Más allá (o más acá) de los aspectos institucionales y mercantiles que, sin duda,
afectan al desenvolvimiento de la literatura las cosas son mucho más complejas, como
el mismo Houellebecq reconoce. Porque si es cierto que el libro sigue siendo un objeto
(una herramienta) más dúctil y duradera que los soportes electrónicos que pretenden
competir con él, podría pensarse que ese equilibrio no será eterno y que alguna vez se
podrá leer en una pantalla con la misma eficacia que en una página.

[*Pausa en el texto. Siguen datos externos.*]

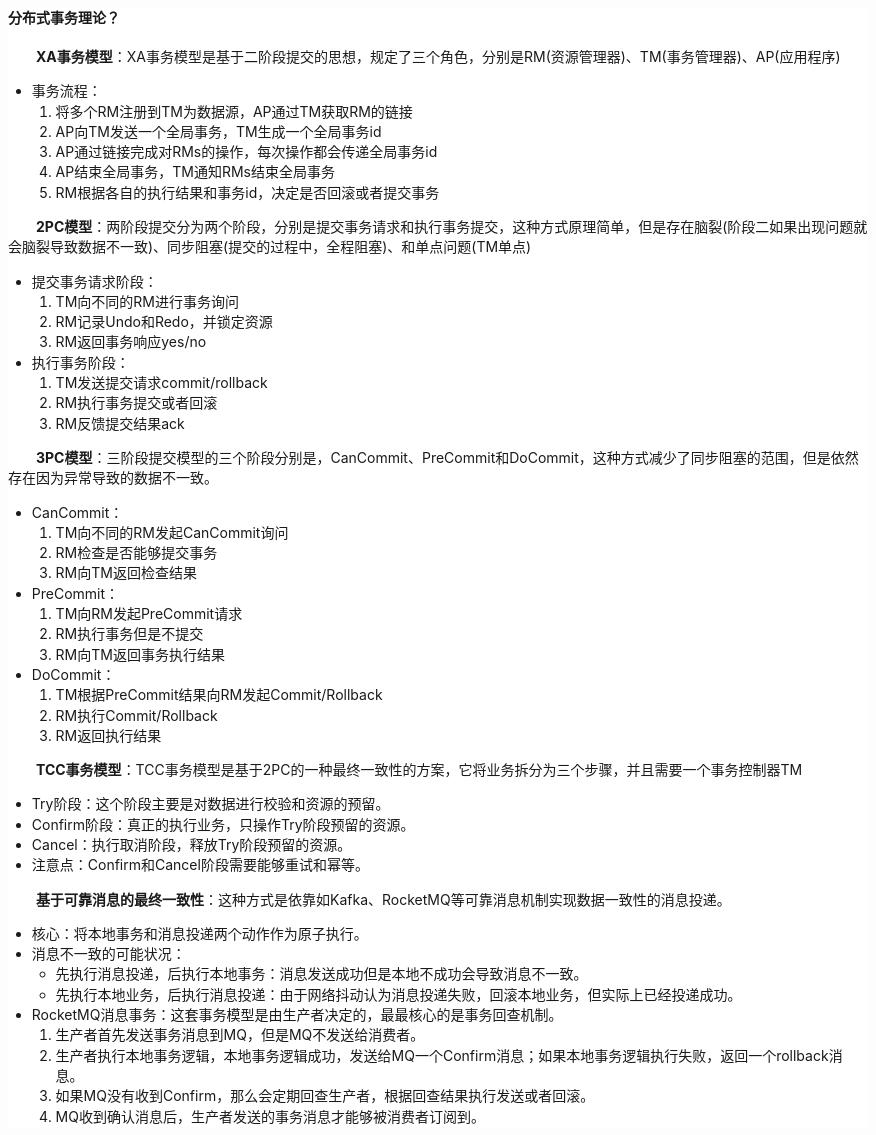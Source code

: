 #### 分布式事务理论？
&#8195;&#8195;**XA事务模型**：XA事务模型是基于二阶段提交的思想，规定了三个角色，分别是RM(资源管理器)、TM(事务管理器)、AP(应用程序)
- 事务流程：
  1. 将多个RM注册到TM为数据源，AP通过TM获取RM的链接
  2. AP向TM发送一个全局事务，TM生成一个全局事务id
  3. AP通过链接完成对RMs的操作，每次操作都会传递全局事务id
  4. AP结束全局事务，TM通知RMs结束全局事务
  5. RM根据各自的执行结果和事务id，决定是否回滚或者提交事务 


&#8195;&#8195;**2PC模型**：两阶段提交分为两个阶段，分别是提交事务请求和执行事务提交，这种方式原理简单，但是存在脑裂(阶段二如果出现问题就会脑裂导致数据不一致)、同步阻塞(提交的过程中，全程阻塞)、和单点问题(TM单点)
- 提交事务请求阶段：
  1. TM向不同的RM进行事务询问
  2. RM记录Undo和Redo，并锁定资源
  3. RM返回事务响应yes/no
- 执行事务阶段：
  1. TM发送提交请求commit/rollback
  2. RM执行事务提交或者回滚
  3. RM反馈提交结果ack 


&#8195;&#8195;**3PC模型**：三阶段提交模型的三个阶段分别是，CanCommit、PreCommit和DoCommit，这种方式减少了同步阻塞的范围，但是依然存在因为异常导致的数据不一致。
- CanCommit：
  1. TM向不同的RM发起CanCommit询问
  2. RM检查是否能够提交事务
  3. RM向TM返回检查结果 
- PreCommit：
  1. TM向RM发起PreCommit请求
  2. RM执行事务但是不提交
  3. RM向TM返回事务执行结果 
- DoCommit：
  1. TM根据PreCommit结果向RM发起Commit/Rollback
  2. RM执行Commit/Rollback
  3. RM返回执行结果


&#8195;&#8195;**TCC事务模型**：TCC事务模型是基于2PC的一种最终一致性的方案，它将业务拆分为三个步骤，并且需要一个事务控制器TM
- Try阶段：这个阶段主要是对数据进行校验和资源的预留。
- Confirm阶段：真正的执行业务，只操作Try阶段预留的资源。
- Cancel：执行取消阶段，释放Try阶段预留的资源。
- 注意点：Confirm和Cancel阶段需要能够重试和幂等。


&#8195;&#8195;**基于可靠消息的最终一致性**：这种方式是依靠如Kafka、RocketMQ等可靠消息机制实现数据一致性的消息投递。
- 核心：将本地事务和消息投递两个动作作为原子执行。
- 消息不一致的可能状况：
  - 先执行消息投递，后执行本地事务：消息发送成功但是本地不成功会导致消息不一致。
  - 先执行本地业务，后执行消息投递：由于网络抖动认为消息投递失败，回滚本地业务，但实际上已经投递成功。
- RocketMQ消息事务：这套事务模型是由生产者决定的，最最核心的是事务回查机制。
  1. 生产者首先发送事务消息到MQ，但是MQ不发送给消费者。
  2. 生产者执行本地事务逻辑，本地事务逻辑成功，发送给MQ一个Confirm消息；如果本地事务逻辑执行失败，返回一个rollback消息。
  3. 如果MQ没有收到Confirm，那么会定期回查生产者，根据回查结果执行发送或者回滚。
  4. MQ收到确认消息后，生产者发送的事务消息才能够被消费者订阅到。
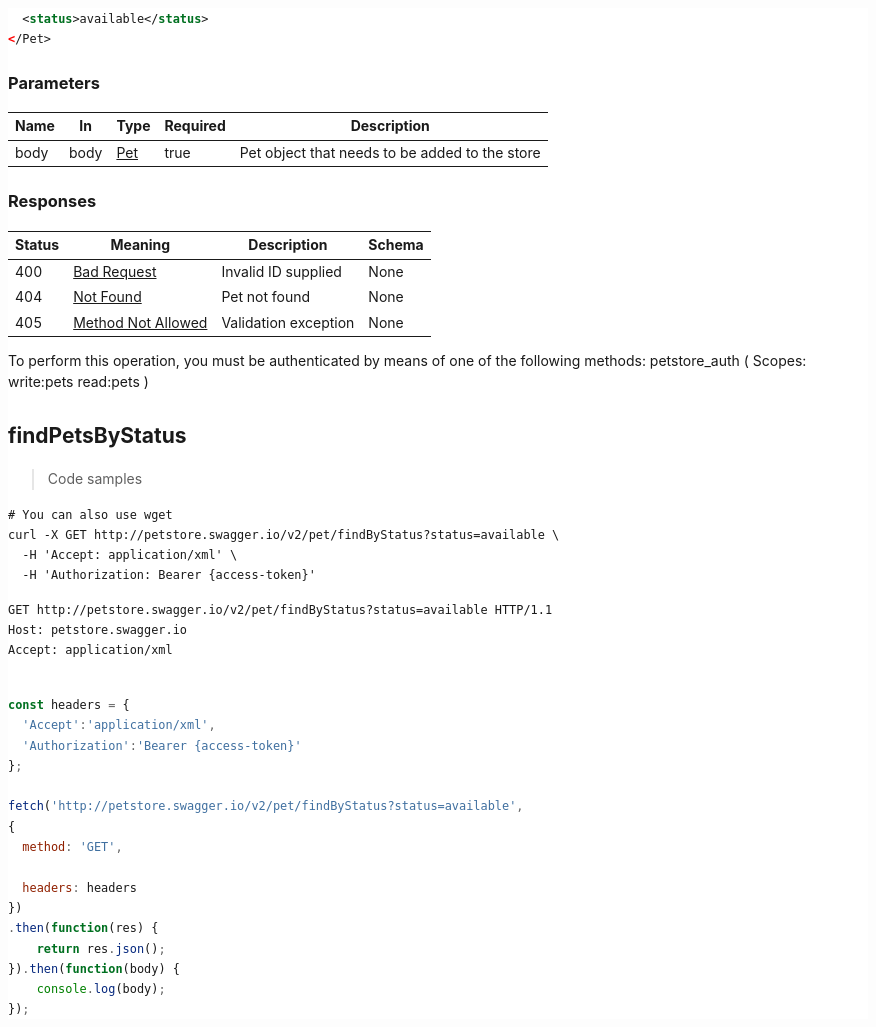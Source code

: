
 ```xml
  <status>available</status>
</Pet>
```

<h3 id="updatepet-parameters">Parameters</h3>

|Name|In|Type|Required|Description|
|---|---|---|---|---|
|body|body|[Pet](#schemapet)|true|Pet object that needs to be added to the store|

<h3 id="updatepet-responses">Responses</h3>

|Status|Meaning|Description|Schema|
|---|---|---|---|
|400|[Bad Request](https://tools.ietf.org/html/rfc7231#section-6.5.1)|Invalid ID supplied|None|
|404|[Not Found](https://tools.ietf.org/html/rfc7231#section-6.5.4)|Pet not found|None|
|405|[Method Not Allowed](https://tools.ietf.org/html/rfc7231#section-6.5.5)|Validation exception|None|

<aside class="warning">
To perform this operation, you must be authenticated by means of one of the following methods:
petstore_auth ( Scopes: write:pets read:pets )
</aside>

## findPetsByStatus

<a id="opIdfindPetsByStatus"></a>

> Code samples

```shell
# You can also use wget
curl -X GET http://petstore.swagger.io/v2/pet/findByStatus?status=available \
  -H 'Accept: application/xml' \
  -H 'Authorization: Bearer {access-token}'

```

```http
GET http://petstore.swagger.io/v2/pet/findByStatus?status=available HTTP/1.1
Host: petstore.swagger.io
Accept: application/xml

```

```javascript

const headers = {
  'Accept':'application/xml',
  'Authorization':'Bearer {access-token}'
};

fetch('http://petstore.swagger.io/v2/pet/findByStatus?status=available',
{
  method: 'GET',

  headers: headers
})
.then(function(res) {
    return res.json();
}).then(function(body) {
    console.log(body);
});

```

Mientras tanto, lo que resulta a todas luces evidente es que Internet trae de regreso
algo que podía creerse perdido para siempre: la letra. Si la cultura de masas había
expulsado la escritura como vehículo privilegiado de su funcionamiento, Internet
vuelve a la palabra escrita con una fuerza hasta hoy desconocida. Ni la implantación de
los sistemas nacionales de correo en el siglo XVIII tuvo un impacto tan fuerte en
relación con la multiplicación de la escritura. De modo que Internet, cómo no podía ser
de otra manera, no hace sino llevar la literatura más lejos, en una suerte de epidemia
literaria que convierte a cada usuario que escribe e-mails o que chatea en un escritor
experimental.

La utopía distributiva de Internet (mal que mal) se cumple o se cumpliría a través de


las librerías virtuales que llevan a todas partes el libro que salió ayer. Más importante
es la utopía estética que pone la escritura de ficción o poética (por primera vez en la
historia) literalmente al alcance de todos. Y eso, tal vez, sea lo más estimulante de una
relación marcada hasta hoy por la mutua desconfianza y la competencia en el mercado
del ocio. En ese mercado, viene a decirnos Internet, la experimentación literaria no es
sólo posible, sino necesaria. Y la literatura, así, seguirá su marcha triunfal.